Prime Minister Narendra Modi of India on Monday declined Trump’s offer to mediate the escalating dispute with Pakistan over the territory of Kashmir, saying that he did not want to involve any other country in the matter.

“These issues are bilateral,” Modi said as he sat with Trump on the sidelines of the G-7 meeting.

This month, Modi’s government terminated the autonomy of the part of Kashmir controlled by India, and severed communications to the impoverished region in the Himalayas, long been claimed by both India and Pakistan. Indian forces rounded up more than 2,000 Kashmiris in a crackdown in the days before and after the move, local officials have told The New York Times.

Speaking with reporters in Biarritz before his meeting with the Indian prime minister, Trump offered no criticism of India’s action and deferred to Modi’s preference that the United States keep out of the matter.

“The prime minister really feels he has it under control,” Trump said.

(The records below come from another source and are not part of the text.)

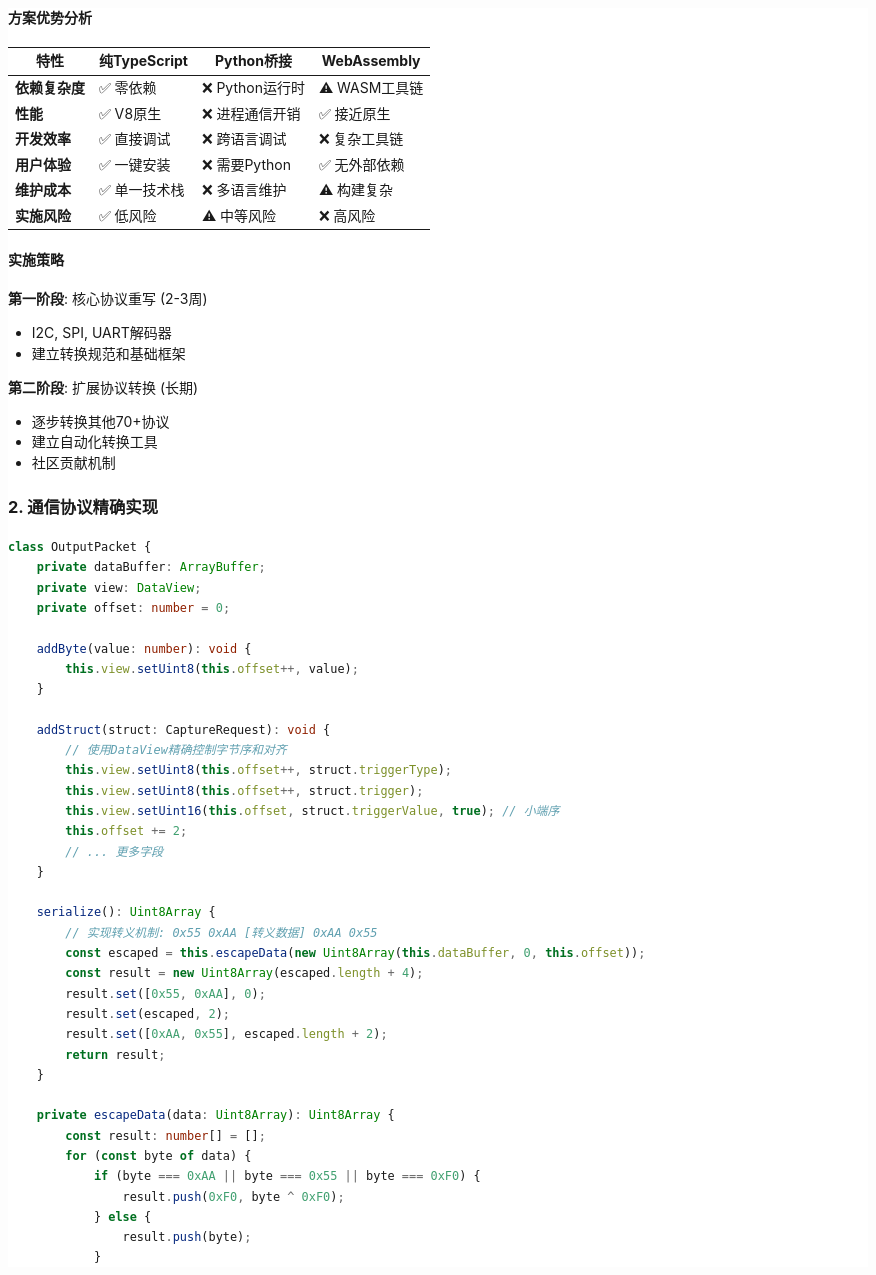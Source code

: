 #### 方案优势分析

| 特性 | 纯TypeScript | Python桥接 | WebAssembly |
|------|-------------|------------|-------------|
| **依赖复杂度** | ✅ 零依赖 | ❌ Python运行时 | ⚠️ WASM工具链 |
| **性能** | ✅ V8原生 | ❌ 进程通信开销 | ✅ 接近原生 |
| **开发效率** | ✅ 直接调试 | ❌ 跨语言调试 | ❌ 复杂工具链 |
| **用户体验** | ✅ 一键安装 | ❌ 需要Python | ✅ 无外部依赖 |
| **维护成本** | ✅ 单一技术栈 | ❌ 多语言维护 | ⚠️ 构建复杂 |
| **实施风险** | ✅ 低风险 | ⚠️ 中等风险 | ❌ 高风险 |

#### 实施策略

**第一阶段**: 核心协议重写 (2-3周)
- I2C, SPI, UART解码器
- 建立转换规范和基础框架

**第二阶段**: 扩展协议转换 (长期)
- 逐步转换其他70+协议
- 建立自动化转换工具
- 社区贡献机制

### 2. 通信协议精确实现

```typescript
class OutputPacket {
    private dataBuffer: ArrayBuffer;
    private view: DataView;
    private offset: number = 0;
    
    addByte(value: number): void {
        this.view.setUint8(this.offset++, value);
    }
    
    addStruct(struct: CaptureRequest): void {
        // 使用DataView精确控制字节序和对齐
        this.view.setUint8(this.offset++, struct.triggerType);
        this.view.setUint8(this.offset++, struct.trigger);
        this.view.setUint16(this.offset, struct.triggerValue, true); // 小端序
        this.offset += 2;
        // ... 更多字段
    }
    
    serialize(): Uint8Array {
        // 实现转义机制: 0x55 0xAA [转义数据] 0xAA 0x55
        const escaped = this.escapeData(new Uint8Array(this.dataBuffer, 0, this.offset));
        const result = new Uint8Array(escaped.length + 4);
        result.set([0x55, 0xAA], 0);
        result.set(escaped, 2);
        result.set([0xAA, 0x55], escaped.length + 2);
        return result;
    }
    
    private escapeData(data: Uint8Array): Uint8Array {
        const result: number[] = [];
        for (const byte of data) {
            if (byte === 0xAA || byte === 0x55 || byte === 0xF0) {
                result.push(0xF0, byte ^ 0xF0);
            } else {
                result.push(byte);
            }
```
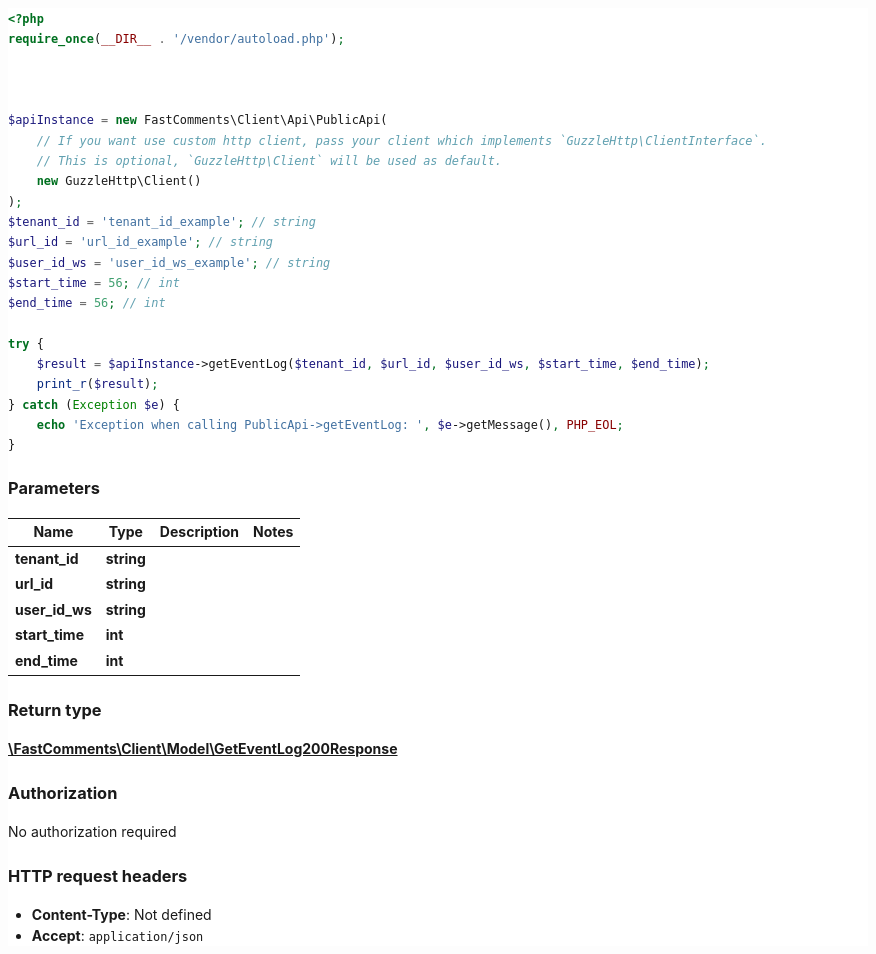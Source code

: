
 ```php
<?php
require_once(__DIR__ . '/vendor/autoload.php');



$apiInstance = new FastComments\Client\Api\PublicApi(
    // If you want use custom http client, pass your client which implements `GuzzleHttp\ClientInterface`.
    // This is optional, `GuzzleHttp\Client` will be used as default.
    new GuzzleHttp\Client()
);
$tenant_id = 'tenant_id_example'; // string
$url_id = 'url_id_example'; // string
$user_id_ws = 'user_id_ws_example'; // string
$start_time = 56; // int
$end_time = 56; // int

try {
    $result = $apiInstance->getEventLog($tenant_id, $url_id, $user_id_ws, $start_time, $end_time);
    print_r($result);
} catch (Exception $e) {
    echo 'Exception when calling PublicApi->getEventLog: ', $e->getMessage(), PHP_EOL;
}
```

### Parameters

| Name | Type | Description  | Notes |
| ------------- | ------------- | ------------- | ------------- |
| **tenant_id** | **string**|  | |
| **url_id** | **string**|  | |
| **user_id_ws** | **string**|  | |
| **start_time** | **int**|  | |
| **end_time** | **int**|  | |

### Return type

[**\FastComments\Client\Model\GetEventLog200Response**](../Model/GetEventLog200Response.md)

### Authorization

No authorization required

### HTTP request headers

- **Content-Type**: Not defined
- **Accept**: `application/json`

Asked whether his offer to mediate was still on the table, Trump said, “I’m here, if for any reason, but I think they can do it themselves, though. They’ve been doing it for a long time.”

Prime Minister Imran Khan of Pakistan told The Times last week that Modi and his government had rebuffed all entreaties to talk and essentially threw up his hands at the prospect.

“There is no point in talking to them,” Khan said. “I mean, I have done all the talking.”

Trump says he knew in advance that Iran’s foreign minister would be in Biarritz.

Trump on Monday endorsed the surprise French move to bring Iran’s foreign minister to Biarritz during the G-7 meeting, saying he had been asked in advance and had no objection. But he said he had declined to meet with the minister.

Macron, who has tried to preserve the landmark 2015 international nuclear agreement with Iran that Trump has abandoned, extended a last-minute invitation to Foreign Minister Mohammad Javad Zarif to hold talks on the sidelines of the summit.

Zarif’s arrival Sunday caught many diplomats and the news media by surprise. He has met with Macron, the French foreign minister and officials from Britain and Germany.

Speaking with reporters, Trump said he had given his blessing for the meetings.

“I spoke to President Macron yesterday, and I knew everything he was doing,” Trump said. “And I approve whatever he was doing. And I thought it was fine.”

But he chose not to see Zarif, who became the target of sanctions by the Trump administration in July.

“I think it’s too soon to meet, I didn’t want to meet,” Trump said. “But it’s true there’ll be time to meet with Iran, and it’s going to be a great thing for Iran. They have a great potential.”

He again criticized the 2015 nuclear deal but said he would like to strike a better agreement that would be beneficial to Tehran if it gives up support for international terrorism. “We’re looking to make Iran rich again,” he said.